**Task details:** This exercise asks for the entries to be repeated exactly, without their images.

**Dataset:**
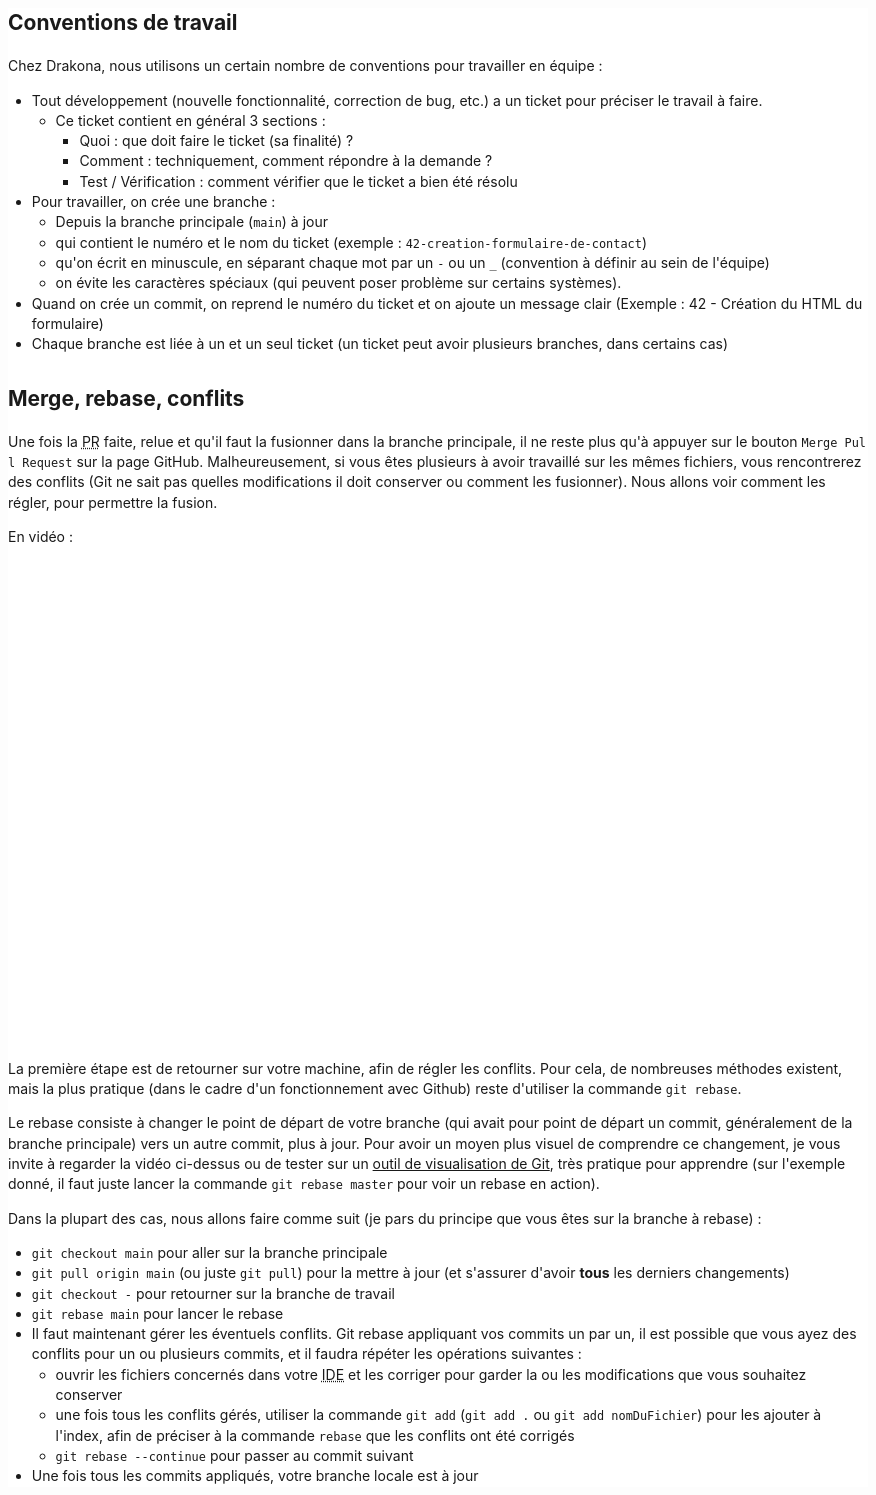 ## Conventions de travail

Chez Drakona, nous utilisons un certain nombre de conventions pour travailler en équipe :
- Tout développement (nouvelle fonctionnalité, correction de bug, etc.) a un ticket pour préciser le travail à faire.
  - Ce ticket contient en général 3 sections : 
    - Quoi : que doit faire le ticket (sa finalité) ?
    - Comment : techniquement, comment répondre à la demande ?
    - Test / Vérification : comment vérifier que le ticket a bien été résolu
- Pour travailler, on crée une branche :
  - Depuis la branche principale (`main`) à jour
  - qui contient le numéro et le nom du ticket (exemple : `42-creation-formulaire-de-contact`)
  - qu'on écrit en minuscule, en séparant chaque mot par un `-` ou un `_` (convention à définir au sein de l'équipe)
  - on évite les caractères spéciaux (qui peuvent poser problème sur certains systèmes).
- Quand on crée un commit, on reprend le numéro du ticket et on ajoute un message clair (Exemple : 42 - Création du HTML du formulaire)
- Chaque branche est liée à un et un seul ticket (un ticket peut avoir plusieurs branches, dans certains cas)

## Merge, rebase, conflits

Une fois la <abbr title="Pull Request">PR</abbr> faite, relue et qu'il faut la fusionner dans la branche principale, il ne reste plus qu'à appuyer sur le bouton `Merge Pull Request` sur la page GitHub. Malheureusement, si vous êtes plusieurs à avoir travaillé sur les mêmes fichiers, vous rencontrerez des conflits (Git ne sait pas quelles modifications il doit conserver ou comment les fusionner). Nous allons voir comment les régler, pour permettre la fusion.

En vidéo :

<div style="position: relative; padding-bottom: 56.25%; height: 0;"><iframe src="https://www.loom.com/embed/5b54c6a7fdf840c8bf6cac233af4f0b6" frameborder="0" webkitallowfullscreen mozallowfullscreen allowfullscreen style="position: absolute; top: 0; left: 0; width: 100%; height: 100%;"></iframe></div>

La première étape est de retourner sur votre machine, afin de régler les conflits. Pour cela, de nombreuses méthodes existent, mais la plus pratique (dans le cadre d'un fonctionnement avec Github) reste d'utiliser la commande `git rebase`. 

Le rebase consiste à changer le point de départ de votre branche (qui avait pour point de départ un commit, généralement de la branche principale) vers un autre commit, plus à jour. Pour avoir un moyen plus visuel de comprendre ce changement, je vous invite à regarder la vidéo ci-dessus ou de tester sur un [outil de visualisation de Git](http://git-school.github.io/visualizing-git/#rewritten-history), très pratique pour apprendre (sur l'exemple donné, il faut juste lancer la commande `git rebase master` pour voir un rebase en action).

Dans la plupart des cas, nous allons faire comme suit (je pars du principe que vous êtes sur la branche à rebase) :

- `git checkout main` pour aller sur la branche principale
- `git pull origin main` (ou juste `git pull`) pour la mettre à jour (et s'assurer d'avoir **tous** les derniers changements)
- `git checkout -` pour retourner sur la branche de travail
- `git rebase main` pour lancer le rebase
- Il faut maintenant gérer les éventuels conflits. Git rebase appliquant vos commits un par un, il est possible que vous ayez des conflits pour un ou plusieurs commits, et il faudra répéter les opérations suivantes :
  - ouvrir les fichiers concernés dans votre <abbr title="Integrated Development Environment">IDE</abbr> et les corriger pour garder la ou les modifications que vous souhaitez conserver
  - une fois tous les conflits gérés, utiliser la commande `git add` (`git add .` ou `git add nomDuFichier`) pour les ajouter à l'index, afin de préciser à la commande `rebase` que les conflits ont été corrigés
  - `git rebase --continue` pour passer au commit suivant
- Une fois tous les commits appliqués, votre branche locale est à jour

**Answer to the exercise:**
 ## Conventions de travail

Chez Drakona, nous utilisons un certain nombre de conventions pour travailler en équipe :
- Tout développement (nouvelle fonctionnalité, correction de bug, etc.) a un ticket pour préciser le travail à faire.
  - Ce ticket contient en général 3 sections : 
    - Quoi : que doit faire le ticket (sa finalité) ?
    - Comment : techniquement, comment répondre à la demande ?
    - Test / Vérification : comment vérifier que le ticket a bien été résolu
- Pour travailler, on crée une branche :
  - Depuis la branche principale (`main`) à jour
  - qui contient le numéro et le nom du ticket (exemple : `42-creation-formulaire-de-contact`)
  - qu'on écrit en minuscule, en séparant chaque mot par un `-` ou un `_` (convention à définir au sein de l'équipe)
  - on évite les caractères spéciaux (qui peuvent poser problème sur certains systèmes).
- Quand on crée un commit, on reprend le numéro du ticket et on ajoute un message clair (Exemple : 42 - Création du HTML du formulaire)
- Chaque branche est liée à un et un seul ticket (un ticket peut avoir plusieurs branches, dans certains cas)

## Merge, rebase, conflits

Une fois la <abbr title="Pull Request">PR</abbr> faite, relue et qu'il faut la fusionner dans la branche principale, il ne reste plus qu'à appuyer sur le bouton `Merge Pull Request` sur la page GitHub. Malheureusement, si vous êtes plusieurs à avoir travaillé sur les mêmes fichiers, vous rencontrerez des conflits (Git ne sait pas quelles modifications il doit conserver ou comment les fusionner). Nous allons voir comment les régler, pour permettre la fusion.

En vidéo :

<div style="position: relative; padding-bottom: 56.25%; height: 0;"><iframe src="https://www.loom.com/embed/5b54c6a7fdf840c8bf6cac233af4f0b6" frameborder="0" webkitallowfullscreen mozallowfullscreen allowfullscreen style="position: absolute; top: 0; left: 0; width: 100%; height: 100%;"></iframe></div>

La première étape est de retourner sur votre machine, afin de régler les conflits. Pour cela, de nombreuses méthodes existent, mais la plus pratique (dans le cadre d'un fonctionnement avec Github) reste d'utiliser la commande `git rebase`. 

Le rebase consiste à changer le point de départ de votre branche (qui avait pour point de départ un commit, généralement de la branche principale) vers un autre commit, plus à jour. Pour avoir un moyen plus visuel de comprendre ce changement, je vous invite à regarder la vidéo ci-dessus ou de tester sur un [outil de visualisation de Git](http://git-school.github.io/visualizing-git/#rewritten-history), très pratique pour apprendre (sur l'exemple donné, il faut juste lancer la commande `git rebase master` pour voir un rebase en action).

Dans la plupart des cas, nous allons faire comme suit (je pars du principe que vous êtes sur la branche à rebase) :

- `git checkout main` pour aller sur la branche principale
- `git pull origin main` (ou juste `git pull`) pour la mettre à jour (et s'assurer d'avoir **tous** les derniers changements)
- `git checkout -` pour retourner sur la branche de travail
- `git rebase main` pour lancer le rebase
- Il faut maintenant gérer les éventuels conflits. Git rebase appliquant vos commits un par un, il est possible que vous ayez des conflits pour un ou plusieurs commits, et il faudra répéter les opérations suivantes :
  - ouvrir les fichiers concernés dans votre <abbr title="Integrated Development Environment">IDE</abbr> et les corriger pour garder la ou les modifications que vous souhaitez conserver
  - une fois tous les conflits gérés, utiliser la commande `git add` (`git add .` ou `git add nomDuFichier`) pour les ajouter à l'index, afin de préciser à la commande `rebase` que les conflits ont été corrigés
  - `git rebase --continue` pour passer au commit suivant
- Une fois tous les commits appliqués, votre branche locale est à jour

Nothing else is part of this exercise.